Now, the difference between what bonds pay you (2-4%?), and what
inflation takes from you (12-19-22%?), is the cost of owning bonds, and
while I don't know exact numbers, as nobody can, what I do know, and I
guarantee you, is that this is a negative number. What the number
is, who knows. Let's say it's negative 15% or so. That's the
price you pay, the money you lose each year, for owning bonds, now days,
and this has been the penalty since about 2001.
Why is there hyperinflation? Because there is "never enough money" to avoid bankruptcy of the major institutions, because they are printing money for the war in Iraq, and for too much government. The money printers are fearing deflation because other people might be taking money out of the banks (which is said to be deflationary) to hold it in the mattress, spend it overseas, or use it to buy silver and gold. But that's not deflation, it's the result of hyperinflation.
Hyperinflation makes people take their money out of the banks, and spend it as fast as possible.
The point is that there is no monetary incentive for people to hold cash or bonds right now; as they are losing money because of the high money creation rate, and the gold rate increases.
Another main point that follows is that gold will continue to go up as long as current conditions exist, as they have, since 2001. Since 2001, gold has been going up by about 22% per year. That's from $250 to a high of $1000, over 7 years.
Now then. Where are the economic incentives today when owning gold pays 22% per year, and owning bonds costs 15% per year?
The incentive is to sell bonds and buy gold. The world economic conditions are paying people to move into gold.
There is no reason to think that anything will change, until it does.
The required change is for bonds to pay more than the annual gold value increases.
Until bonds pay more than owning gold, then gold will continue to rise.
How far will this process be likely to go? How long?
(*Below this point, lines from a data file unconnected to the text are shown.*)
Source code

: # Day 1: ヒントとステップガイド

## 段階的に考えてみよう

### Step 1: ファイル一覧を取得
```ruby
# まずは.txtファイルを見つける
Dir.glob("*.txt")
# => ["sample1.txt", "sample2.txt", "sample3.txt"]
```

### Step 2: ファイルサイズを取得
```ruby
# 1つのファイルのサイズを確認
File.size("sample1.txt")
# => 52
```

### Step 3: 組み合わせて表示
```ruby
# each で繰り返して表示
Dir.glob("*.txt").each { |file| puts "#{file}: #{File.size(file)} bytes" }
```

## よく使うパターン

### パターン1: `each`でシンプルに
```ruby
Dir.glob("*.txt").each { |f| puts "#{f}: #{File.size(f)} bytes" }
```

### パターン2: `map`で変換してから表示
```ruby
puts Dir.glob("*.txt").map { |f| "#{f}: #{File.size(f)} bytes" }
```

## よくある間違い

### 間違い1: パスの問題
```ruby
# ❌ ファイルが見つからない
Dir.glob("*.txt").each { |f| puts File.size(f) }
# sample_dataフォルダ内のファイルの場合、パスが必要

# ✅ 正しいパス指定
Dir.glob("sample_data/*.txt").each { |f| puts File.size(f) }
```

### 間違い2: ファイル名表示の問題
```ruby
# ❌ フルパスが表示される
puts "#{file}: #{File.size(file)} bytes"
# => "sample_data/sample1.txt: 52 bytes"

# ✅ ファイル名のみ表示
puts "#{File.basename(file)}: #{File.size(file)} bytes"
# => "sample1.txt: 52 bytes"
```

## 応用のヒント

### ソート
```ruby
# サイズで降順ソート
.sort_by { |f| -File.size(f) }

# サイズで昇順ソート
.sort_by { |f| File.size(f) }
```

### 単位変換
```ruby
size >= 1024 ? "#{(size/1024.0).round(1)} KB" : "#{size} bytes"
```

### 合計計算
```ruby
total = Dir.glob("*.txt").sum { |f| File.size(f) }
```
Until when?
Until bonds pay more than owning gold, then gold will continue to
The size of the U.S. Bond market might be about $25 trillion, and the
world bond market might be $50 trillion.
Right now, an extremely tiny portion of the $50 trillion market is trying to buy into the $5 trillion market.
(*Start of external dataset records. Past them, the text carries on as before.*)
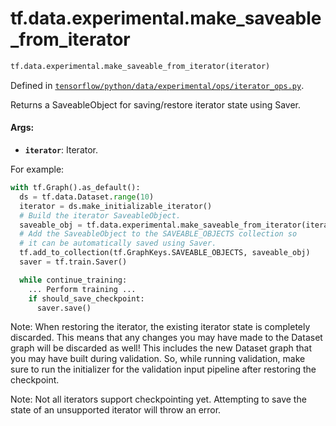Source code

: <div itemscope itemtype="http://developers.google.com/ReferenceObject">
<meta itemprop="name" content="tf.data.experimental.make_saveable_from_iterator" />
<meta itemprop="path" content="Stable" />
</div>

# tf.data.experimental.make_saveable_from_iterator

``` python
tf.data.experimental.make_saveable_from_iterator(iterator)
```



Defined in [`tensorflow/python/data/experimental/ops/iterator_ops.py`](/code/stable/tensorflow/python/data/experimental/ops/iterator_ops.py).

Returns a SaveableObject for saving/restore iterator state using Saver.

#### Args:

* <b>`iterator`</b>: Iterator.

For example:

```python
with tf.Graph().as_default():
  ds = tf.data.Dataset.range(10)
  iterator = ds.make_initializable_iterator()
  # Build the iterator SaveableObject.
  saveable_obj = tf.data.experimental.make_saveable_from_iterator(iterator)
  # Add the SaveableObject to the SAVEABLE_OBJECTS collection so
  # it can be automatically saved using Saver.
  tf.add_to_collection(tf.GraphKeys.SAVEABLE_OBJECTS, saveable_obj)
  saver = tf.train.Saver()

  while continue_training:
    ... Perform training ...
    if should_save_checkpoint:
      saver.save()
```

Note: When restoring the iterator, the existing iterator state is completely
discarded. This means that any changes you may have made to the Dataset
graph will be discarded as well! This includes the new Dataset graph
that you may have built during validation. So, while running validation,
make sure to run the initializer for the validation input pipeline after
restoring the checkpoint.

Note: Not all iterators support checkpointing yet. Attempting to save the
state of an unsupported iterator will throw an error.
I think about $0.115 trillion is going into gold annually right about
now. (4000 tonnes x $900/oz.)
This might be another clue as to how long the gold market will go, but is no guarantee:
Jan. 1980: M3 1,822 billion / gold price $850/oz. = 2.1 (billion oz. gold value)
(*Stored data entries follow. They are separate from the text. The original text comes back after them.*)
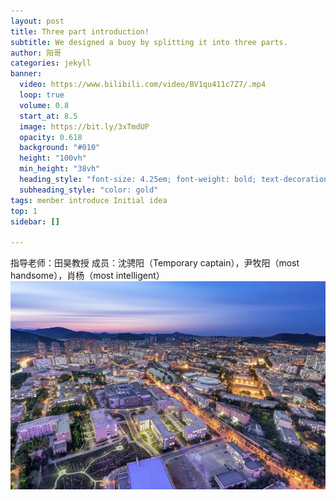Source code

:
 ```yaml
---
layout: post
title: Three part introduction!
subtitle: We designed a buoy by splitting it into three parts.
author: 阳哥
categories: jekyll
banner:
  video: https://www.bilibili.com/video/BV1qu411c7Z7/.mp4
  loop: true
  volume: 0.8
  start_at: 8.5
  image: https://bit.ly/3xTmdUP
  opacity: 0.618
  background: "#010"
  height: "100vh"
  min_height: "38vh"
  heading_style: "font-size: 4.25em; font-weight: bold; text-decoration: underline"
  subheading_style: "color: gold"
tags: menber introduce Initial idea
top: 1
sidebar: []

---
```

指导老师：田昊教授
成员：沈骋阳（Temporary captain），尹牧阳（most handsome），肖杨（most intelligent）
![banner](/assets/images/banners/微信截图_20240911234930.png)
Gold will go up at least until the gold value of paper money is 2 billion gold ounces, or significantly less, as that was the condition in 1980, and it should probably continue further than that. After all, the U.S. government does not have 2 billion ounces of gold; it only has 0.261 billion ounces of gold.
Be prepared for gold prices to continue to rise
about 22% per year or more, at least until bond interest payments rise to
over 22% per year, or whatever the gold price increases might be at the
As always, silver trumps gold, in my opinion, since so much silver has been consumed in jewelry and flatware and industry. If the silver to gold ratio returns to the historic 15:1, we will make 3 times as much money in silver, than in gold. But due to the rarity of silver, because it has been used up, because it is hard to find, and because only about 8 times as much silver is mined than gold each year, silver will probably exceed the value of the historic 15:1.
To get an A+ on one of the tests of life today is real simple. You don't need to know any of what I just said, but it might help. All you need to do is buy silver.